[THE TASK] Each line holding the string "Compiles" is to be copied from the data.

[INFORMATION]
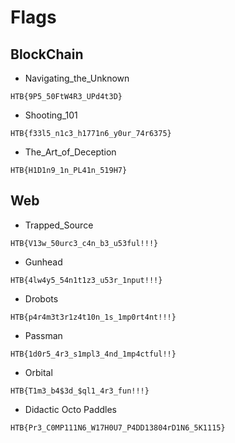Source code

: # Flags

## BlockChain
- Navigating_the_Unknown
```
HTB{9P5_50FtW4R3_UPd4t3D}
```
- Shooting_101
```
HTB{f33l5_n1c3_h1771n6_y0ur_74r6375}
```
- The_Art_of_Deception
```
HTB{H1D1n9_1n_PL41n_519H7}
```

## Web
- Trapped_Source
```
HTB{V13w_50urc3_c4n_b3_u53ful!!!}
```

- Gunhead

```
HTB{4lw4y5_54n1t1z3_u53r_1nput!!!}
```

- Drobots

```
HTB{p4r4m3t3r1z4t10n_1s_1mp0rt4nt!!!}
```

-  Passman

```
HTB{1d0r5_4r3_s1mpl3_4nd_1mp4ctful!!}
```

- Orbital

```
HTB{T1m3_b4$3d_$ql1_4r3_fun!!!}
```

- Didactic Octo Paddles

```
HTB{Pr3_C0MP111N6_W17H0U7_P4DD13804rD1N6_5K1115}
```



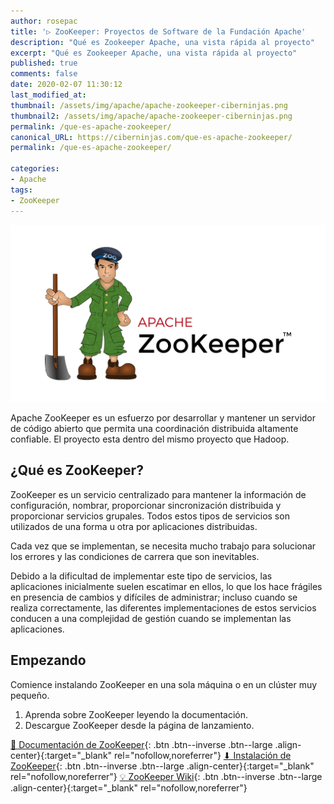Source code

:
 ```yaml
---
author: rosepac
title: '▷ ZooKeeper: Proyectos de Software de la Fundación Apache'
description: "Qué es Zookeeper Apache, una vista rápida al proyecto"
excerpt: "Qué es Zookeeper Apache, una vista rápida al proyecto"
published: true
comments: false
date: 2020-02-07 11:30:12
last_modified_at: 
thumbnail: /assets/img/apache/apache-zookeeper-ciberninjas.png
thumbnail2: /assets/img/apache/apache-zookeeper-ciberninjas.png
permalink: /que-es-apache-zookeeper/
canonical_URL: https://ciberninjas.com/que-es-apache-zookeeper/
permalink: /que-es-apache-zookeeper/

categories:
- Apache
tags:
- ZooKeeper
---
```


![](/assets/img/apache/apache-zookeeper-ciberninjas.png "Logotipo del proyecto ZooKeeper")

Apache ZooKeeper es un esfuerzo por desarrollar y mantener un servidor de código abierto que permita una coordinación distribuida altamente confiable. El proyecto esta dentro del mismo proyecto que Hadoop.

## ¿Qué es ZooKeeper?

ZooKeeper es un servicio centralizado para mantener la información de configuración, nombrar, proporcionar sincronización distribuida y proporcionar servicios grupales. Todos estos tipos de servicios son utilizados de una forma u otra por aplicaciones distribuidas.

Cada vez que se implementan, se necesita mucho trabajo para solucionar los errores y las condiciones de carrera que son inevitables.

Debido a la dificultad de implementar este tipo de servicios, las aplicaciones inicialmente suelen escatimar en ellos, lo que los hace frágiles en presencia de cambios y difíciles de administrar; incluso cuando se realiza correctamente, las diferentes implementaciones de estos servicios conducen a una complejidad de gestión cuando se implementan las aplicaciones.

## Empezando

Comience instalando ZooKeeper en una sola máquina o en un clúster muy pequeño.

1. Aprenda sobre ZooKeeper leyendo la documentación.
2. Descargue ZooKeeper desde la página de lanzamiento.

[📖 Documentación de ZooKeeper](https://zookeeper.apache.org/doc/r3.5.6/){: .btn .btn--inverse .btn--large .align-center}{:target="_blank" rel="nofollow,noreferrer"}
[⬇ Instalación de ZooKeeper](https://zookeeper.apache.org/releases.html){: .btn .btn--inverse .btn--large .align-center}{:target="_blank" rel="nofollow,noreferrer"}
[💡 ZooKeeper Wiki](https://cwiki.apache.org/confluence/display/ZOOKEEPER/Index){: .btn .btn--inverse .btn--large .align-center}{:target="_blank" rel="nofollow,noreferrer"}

* * *

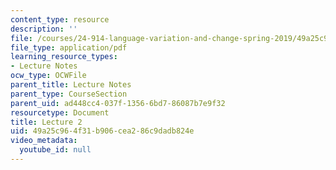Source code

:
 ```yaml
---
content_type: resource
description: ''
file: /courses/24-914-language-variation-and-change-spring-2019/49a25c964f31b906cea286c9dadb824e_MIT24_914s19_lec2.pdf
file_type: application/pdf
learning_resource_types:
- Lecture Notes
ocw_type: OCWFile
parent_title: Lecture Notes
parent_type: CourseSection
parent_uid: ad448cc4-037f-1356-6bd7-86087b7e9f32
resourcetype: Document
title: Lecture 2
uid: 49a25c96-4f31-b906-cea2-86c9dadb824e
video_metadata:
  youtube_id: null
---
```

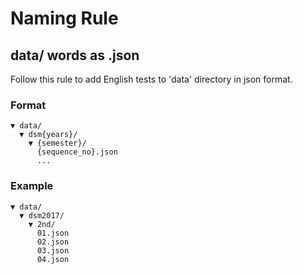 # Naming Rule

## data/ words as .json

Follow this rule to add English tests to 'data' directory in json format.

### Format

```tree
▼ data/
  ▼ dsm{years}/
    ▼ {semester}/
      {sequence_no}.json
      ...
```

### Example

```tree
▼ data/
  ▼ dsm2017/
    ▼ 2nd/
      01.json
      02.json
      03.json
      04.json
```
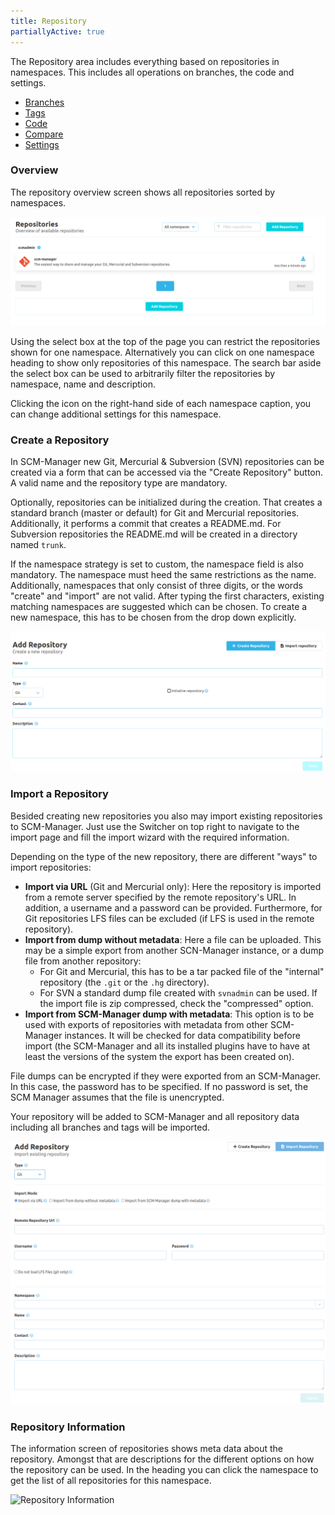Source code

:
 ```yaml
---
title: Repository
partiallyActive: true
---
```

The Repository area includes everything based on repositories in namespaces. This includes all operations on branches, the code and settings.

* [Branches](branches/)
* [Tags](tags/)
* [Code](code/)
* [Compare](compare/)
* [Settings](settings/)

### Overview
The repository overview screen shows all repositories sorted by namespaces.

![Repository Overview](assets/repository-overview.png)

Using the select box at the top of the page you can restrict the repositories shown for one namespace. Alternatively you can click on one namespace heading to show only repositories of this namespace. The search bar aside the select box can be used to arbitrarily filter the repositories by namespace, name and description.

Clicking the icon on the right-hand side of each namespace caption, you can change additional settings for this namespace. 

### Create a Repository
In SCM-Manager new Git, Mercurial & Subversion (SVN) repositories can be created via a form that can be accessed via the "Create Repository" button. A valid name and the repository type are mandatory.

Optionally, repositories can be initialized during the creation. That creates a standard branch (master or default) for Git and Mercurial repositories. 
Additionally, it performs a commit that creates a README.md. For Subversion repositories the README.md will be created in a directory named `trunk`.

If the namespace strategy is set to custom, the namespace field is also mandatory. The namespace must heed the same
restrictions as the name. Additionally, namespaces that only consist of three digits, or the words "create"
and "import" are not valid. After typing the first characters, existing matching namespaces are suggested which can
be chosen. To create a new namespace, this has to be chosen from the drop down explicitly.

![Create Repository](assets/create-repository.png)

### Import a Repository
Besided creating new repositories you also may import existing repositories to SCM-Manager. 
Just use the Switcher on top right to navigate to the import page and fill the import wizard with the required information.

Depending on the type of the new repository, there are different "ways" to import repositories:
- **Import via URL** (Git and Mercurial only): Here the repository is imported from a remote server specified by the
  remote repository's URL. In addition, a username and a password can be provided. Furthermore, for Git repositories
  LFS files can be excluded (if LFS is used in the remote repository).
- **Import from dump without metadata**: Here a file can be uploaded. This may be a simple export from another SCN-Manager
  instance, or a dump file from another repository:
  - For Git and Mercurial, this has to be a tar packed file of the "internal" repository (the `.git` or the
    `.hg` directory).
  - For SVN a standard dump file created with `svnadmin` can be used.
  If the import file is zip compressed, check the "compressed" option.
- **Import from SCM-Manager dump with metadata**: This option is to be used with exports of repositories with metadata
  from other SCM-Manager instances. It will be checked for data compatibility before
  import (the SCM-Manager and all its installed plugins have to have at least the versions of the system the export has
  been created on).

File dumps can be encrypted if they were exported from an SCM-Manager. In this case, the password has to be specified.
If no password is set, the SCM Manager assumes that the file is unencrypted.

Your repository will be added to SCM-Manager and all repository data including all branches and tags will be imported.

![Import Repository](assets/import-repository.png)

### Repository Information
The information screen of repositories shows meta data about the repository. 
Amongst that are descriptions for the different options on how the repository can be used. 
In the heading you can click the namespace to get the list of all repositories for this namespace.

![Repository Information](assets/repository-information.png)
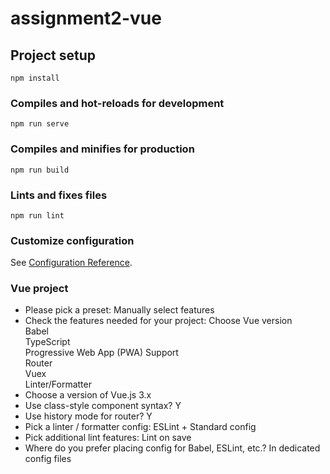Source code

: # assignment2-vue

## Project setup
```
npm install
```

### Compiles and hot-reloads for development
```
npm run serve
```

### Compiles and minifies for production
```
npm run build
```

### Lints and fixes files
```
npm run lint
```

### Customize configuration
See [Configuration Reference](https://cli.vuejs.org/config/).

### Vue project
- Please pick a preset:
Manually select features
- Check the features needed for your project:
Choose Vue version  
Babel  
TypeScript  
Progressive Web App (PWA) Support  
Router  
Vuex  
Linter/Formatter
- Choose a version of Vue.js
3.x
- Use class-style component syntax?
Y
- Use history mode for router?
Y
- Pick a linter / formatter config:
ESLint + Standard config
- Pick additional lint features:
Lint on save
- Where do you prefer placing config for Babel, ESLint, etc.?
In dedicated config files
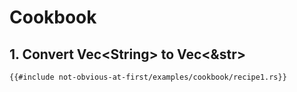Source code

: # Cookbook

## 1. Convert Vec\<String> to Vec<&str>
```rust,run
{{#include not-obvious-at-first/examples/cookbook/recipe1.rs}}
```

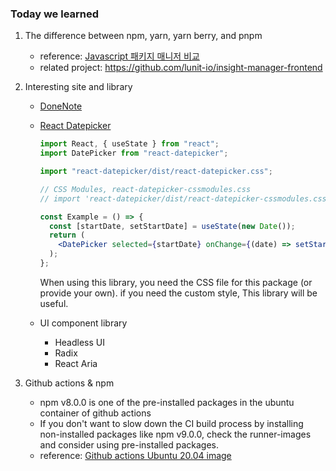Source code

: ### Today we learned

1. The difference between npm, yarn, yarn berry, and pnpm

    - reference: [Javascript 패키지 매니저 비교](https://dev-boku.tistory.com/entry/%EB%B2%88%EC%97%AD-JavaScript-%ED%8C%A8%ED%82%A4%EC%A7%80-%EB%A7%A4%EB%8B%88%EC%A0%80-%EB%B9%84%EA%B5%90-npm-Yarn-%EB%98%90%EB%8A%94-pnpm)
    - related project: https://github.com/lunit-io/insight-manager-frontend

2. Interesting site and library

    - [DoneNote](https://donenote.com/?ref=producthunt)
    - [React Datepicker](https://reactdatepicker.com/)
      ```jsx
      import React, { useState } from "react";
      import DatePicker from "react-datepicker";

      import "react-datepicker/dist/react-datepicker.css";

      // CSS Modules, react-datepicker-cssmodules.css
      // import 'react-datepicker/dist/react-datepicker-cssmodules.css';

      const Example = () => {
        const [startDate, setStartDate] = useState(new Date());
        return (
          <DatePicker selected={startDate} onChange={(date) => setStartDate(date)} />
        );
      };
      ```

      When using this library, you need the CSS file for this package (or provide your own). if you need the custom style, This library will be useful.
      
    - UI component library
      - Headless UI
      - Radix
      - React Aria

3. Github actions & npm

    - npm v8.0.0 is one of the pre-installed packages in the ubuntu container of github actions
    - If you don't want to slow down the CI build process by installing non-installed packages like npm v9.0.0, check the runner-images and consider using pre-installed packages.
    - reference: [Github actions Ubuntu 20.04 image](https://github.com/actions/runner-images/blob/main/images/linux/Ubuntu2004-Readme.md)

---

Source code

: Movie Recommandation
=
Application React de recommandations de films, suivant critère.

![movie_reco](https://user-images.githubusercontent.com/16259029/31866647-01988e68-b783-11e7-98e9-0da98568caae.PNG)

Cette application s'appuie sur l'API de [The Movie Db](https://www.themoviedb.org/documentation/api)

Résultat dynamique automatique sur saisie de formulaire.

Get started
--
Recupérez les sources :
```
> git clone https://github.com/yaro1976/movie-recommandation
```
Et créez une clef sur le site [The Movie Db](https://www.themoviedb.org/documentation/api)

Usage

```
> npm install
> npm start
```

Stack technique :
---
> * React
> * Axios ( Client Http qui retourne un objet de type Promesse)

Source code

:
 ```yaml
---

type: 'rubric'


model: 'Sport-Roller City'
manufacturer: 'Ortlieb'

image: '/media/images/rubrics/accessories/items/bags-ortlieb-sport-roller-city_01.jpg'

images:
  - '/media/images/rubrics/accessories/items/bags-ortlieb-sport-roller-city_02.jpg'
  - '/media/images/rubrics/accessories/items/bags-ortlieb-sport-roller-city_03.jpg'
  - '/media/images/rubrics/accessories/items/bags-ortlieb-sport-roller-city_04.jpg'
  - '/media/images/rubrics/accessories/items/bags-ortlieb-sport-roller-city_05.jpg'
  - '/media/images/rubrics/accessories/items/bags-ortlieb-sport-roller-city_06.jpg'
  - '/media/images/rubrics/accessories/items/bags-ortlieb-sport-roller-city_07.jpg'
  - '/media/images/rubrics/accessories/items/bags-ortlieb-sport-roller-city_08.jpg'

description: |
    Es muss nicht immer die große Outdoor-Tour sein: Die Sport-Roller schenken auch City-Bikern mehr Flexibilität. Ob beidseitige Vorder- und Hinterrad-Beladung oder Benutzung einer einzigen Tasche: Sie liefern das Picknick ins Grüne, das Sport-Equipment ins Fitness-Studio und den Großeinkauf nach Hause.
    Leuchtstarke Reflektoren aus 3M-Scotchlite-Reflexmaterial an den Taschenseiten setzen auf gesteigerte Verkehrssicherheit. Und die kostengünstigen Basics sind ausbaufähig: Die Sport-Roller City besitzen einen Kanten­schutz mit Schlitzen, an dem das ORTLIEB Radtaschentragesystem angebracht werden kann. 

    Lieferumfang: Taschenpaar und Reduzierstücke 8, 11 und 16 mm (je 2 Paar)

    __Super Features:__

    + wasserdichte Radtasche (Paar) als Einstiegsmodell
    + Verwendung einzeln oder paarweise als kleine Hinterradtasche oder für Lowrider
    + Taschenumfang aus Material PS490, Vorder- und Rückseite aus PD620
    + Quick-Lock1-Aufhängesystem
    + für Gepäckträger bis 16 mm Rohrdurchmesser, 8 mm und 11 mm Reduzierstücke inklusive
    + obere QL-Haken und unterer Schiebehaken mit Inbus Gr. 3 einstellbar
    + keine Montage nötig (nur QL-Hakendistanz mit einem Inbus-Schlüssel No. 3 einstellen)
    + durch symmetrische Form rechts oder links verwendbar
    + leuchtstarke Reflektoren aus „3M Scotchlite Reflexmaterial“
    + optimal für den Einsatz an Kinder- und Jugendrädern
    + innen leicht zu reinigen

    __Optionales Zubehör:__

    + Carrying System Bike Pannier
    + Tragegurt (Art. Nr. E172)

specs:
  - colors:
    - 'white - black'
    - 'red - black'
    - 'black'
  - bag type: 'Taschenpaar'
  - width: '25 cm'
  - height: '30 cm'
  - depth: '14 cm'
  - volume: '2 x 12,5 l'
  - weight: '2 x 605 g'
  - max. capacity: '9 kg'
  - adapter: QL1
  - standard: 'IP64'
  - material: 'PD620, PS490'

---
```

[OUTPUT]
### Compiles and hot-reloads for development
### Compiles and minifies for production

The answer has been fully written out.